Here we will investigate how the different assembly lines initiated when ATP is sensed by macrophages work. We will investigate which proteins are required, in which order and if these are faulty in inflammatory conditions such as COPD. Understanding this would have a beneficial effect in people with inflammatory disease since this will help to develop new drugs that could reverse or stop inflammation to achieve health.

Innate immune recognition of danger signals is an important mechanism that protects against infection, and injury. ATP is released from infected or damaged cells and its extracellular presence alerts macrophages of impending danger. At high levels, extracellular ATP (eATP) binds to the P2X7 receptor, expressed on macrophages, triggering a potent pro-inflammatory immune response. This mechanism has been shown to be crucial in our defence against pathogens, but also plays a role in inflammatory diseases. Little is known about how P2X7R relays information from ATP binding, yet there is increasing evidence that kinase signalling plays an important downstream role, suggesting that the posttranslational modification phosphorylation might be key in this process.

In this project, we will use quantitative proteomics to characterise the phosphorylation signals regulated by P2X7R upon eATP activation in macrophages. We will use this data to build computational network models driving hypotheses as to how these signals can be therapeutically targeted. We will also integrate how these networks control the biological outputs induced by P2X7R, for example release of inflammatory cytokines. Together, this will provide, for the first time, a comprehensive overview of the signalling triggered by the danger signal eATP in macrophages, providing avenues of potential new therapeutics in a wide-range of inflammatory diseases.

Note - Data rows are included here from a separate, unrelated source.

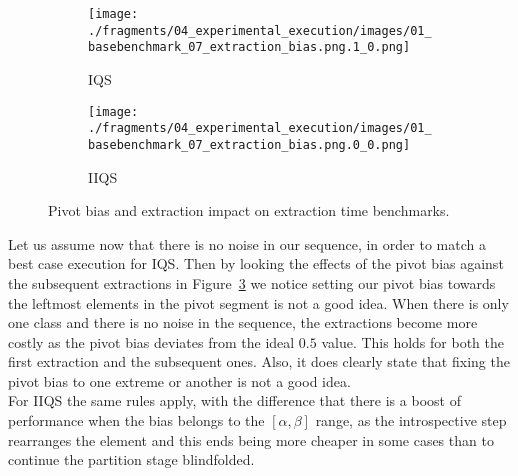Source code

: \begin{figure}
    \centering
    \begin{subfigure}[b]{0.45\textwidth}
        \centering
        \texttt{[image: ./fragments/04\_experimental\_execution/images/01\_basebenchmark\_07\_extraction\_bias.png.1\_0.png]}
        \caption{IQS}
        \label{FIG:BENCHMARK_07_NOISE_BIAS__0_0}
    \end{subfigure}
    \hfill
    \begin{subfigure}[b]{0.45\textwidth}
        \centering
        \texttt{[image: ./fragments/04\_experimental\_execution/images/01\_basebenchmark\_07\_extraction\_bias.png.0\_0.png]}
        \caption{IIQS}
        \label{FIG:BENCHMARK_07_NOISE_BIAS__0_1}
    \end{subfigure}

    \caption{Pivot bias and extraction impact on extraction time benchmarks.}
    \label{FIG:BENCHMARK_07_NOISE_BIAS}
\end{figure}


Let us assume now that there is no noise in our sequence, in order to match a best case execution for IQS. Then by looking the effects of the pivot bias against the subsequent extractions in Figure~\ref{FIG:BENCHMARK_07_NOISE_BIAS} we notice setting our pivot bias towards the leftmost elements in the pivot segment is not a good idea. When there is only one class and there is no noise in the sequence, the extractions become more costly as the pivot bias deviates from the ideal $0.5$ value. This holds for both the first extraction and the subsequent ones. Also, it does clearly state that fixing the pivot bias to one extreme or another is not a good idea. \\

For IIQS the same rules apply, with the difference that there is a boost of performance when the bias belongs to the $[\alpha,\beta]$ range, as the introspective step rearranges the element and this ends being more cheaper in some cases than to continue the partition stage blindfolded.\\

\FloatBarrier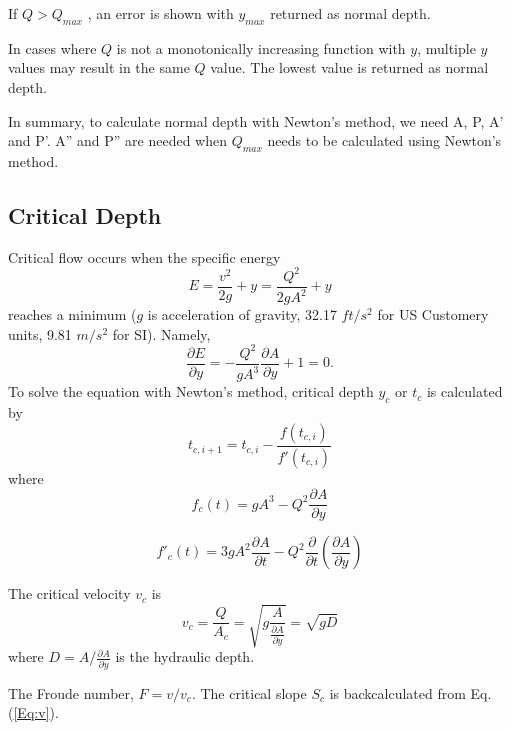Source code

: \noindent If $Q > Q_{max}$ , an error is shown with $y_{max}$ returned as normal depth.  

\noindent In cases where $Q$ is not a monotonically increasing function with $y$, multiple $y$ values may result in the same $Q$ value. The lowest value is returned as normal depth. 

\noindent In summary, to calculate normal depth with Newton's method, we need A, P, A' and  P'. A'' and P'' are needed when $Q_{max}$ needs to be calculated using Newton's method.

\subsection{Critical Depth}
Critical flow occurs when the specific energy
\begin{equation}
E = \frac{v^2}{2g} + y =\frac{Q^2}{2gA^2} + y 
\end{equation}
reaches a minimum ($g$ is acceleration of gravity, 32.17 $ft/s^2$ for US Customery units, 9.81 $m/s^2$ for SI). Namely,
\begin{equation}
\frac{\partial E}{\partial y} =  -\frac{Q^2}{gA^3}\frac{\partial A}{\partial y} + 1 = 0.
\end{equation}
To solve the equation with Newton's method, critical depth $y_c$ or $t_c$ is calculated by
\begin{equation}  
t_{c,i+1} = t_{c,i} -\frac{f(t_{c,i})}{f'(t_{c,i})}
\end{equation}
where
\begin{equation}  
f_c(t)= gA^3 - Q^2\frac{\partial A}{\partial y} 
\label{Eq:C}
\end{equation}

\begin{equation}  
f'_c(t)= 3gA^2\frac{\partial A}{\partial t} - Q^2\frac{\partial}{\partial t}\left(\frac{\partial A}{\partial y}\right) 
\end{equation}

\noindent The critical velocity $v_c$ is 
\begin{equation}
v_c = \frac{Q}{A_c} = \sqrt{g \frac{A}{\frac{\partial A}{\partial y}}} = \sqrt{gD}
\end{equation}
where $D = A/\frac{\partial A}{\partial y}$ is the hydraulic depth.

\noindent The Froude number, $F = v/v_c$. The critical slope $S_c$ is backcalculated from Eq. (\ref{Eq:v}).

This research will be beneficial to several sectors in addition to academics. It will be relevant to industry. There is a great interest from the Pharma sector in developing novel therapeutics to target chronic inflammatory conditions, including arthritis, cardiovascular disease or COPD. Our work will inform the sector on novel findings on how P2X7R works. This will not only provide a deep understanding on the benefits or disadvantages of using P2X7R inhibitors as therapeutics in these pathologies, but will also identify new therapeutic targets that could therefore influence Pharma drug development programs.

This research will also be beneficial to clinicians and patients. Although in the short term the results obtained here will not be applied to the clinic, they will be relevant to influence future translational research, that could change how we treat inflammation. It will therefore be of interest to clinicians and patient groups where inflammation is a component of their poor health. During this project we will establish conversations with these two groups to identify new translational needs for future research projects.

The staff working in the project (the RA and PDRA) will also benefit. They will be part of a multidisciplinary team. They will need to understand different areas of research, be able to discuss their work effectively with all members of the team as well as present their work in an accessible manner to scientists working in different research areas. To achieve this they will need to develop excellent communication and organizational skills, which would be key to succeed in most jobs, no matter in which employment sector.

Finally this research will also benefit the general public. Understanding that production of danger signals that sustain inflammation, is triggered by factors such as smoking and obesity, among others, and that this can lead to disease, will raise awareness that might influence people lifestyle having a positive impact on their wellbeing. We will communicate our research at different public events museums, and schools as well as in other venues if the opportunity arises.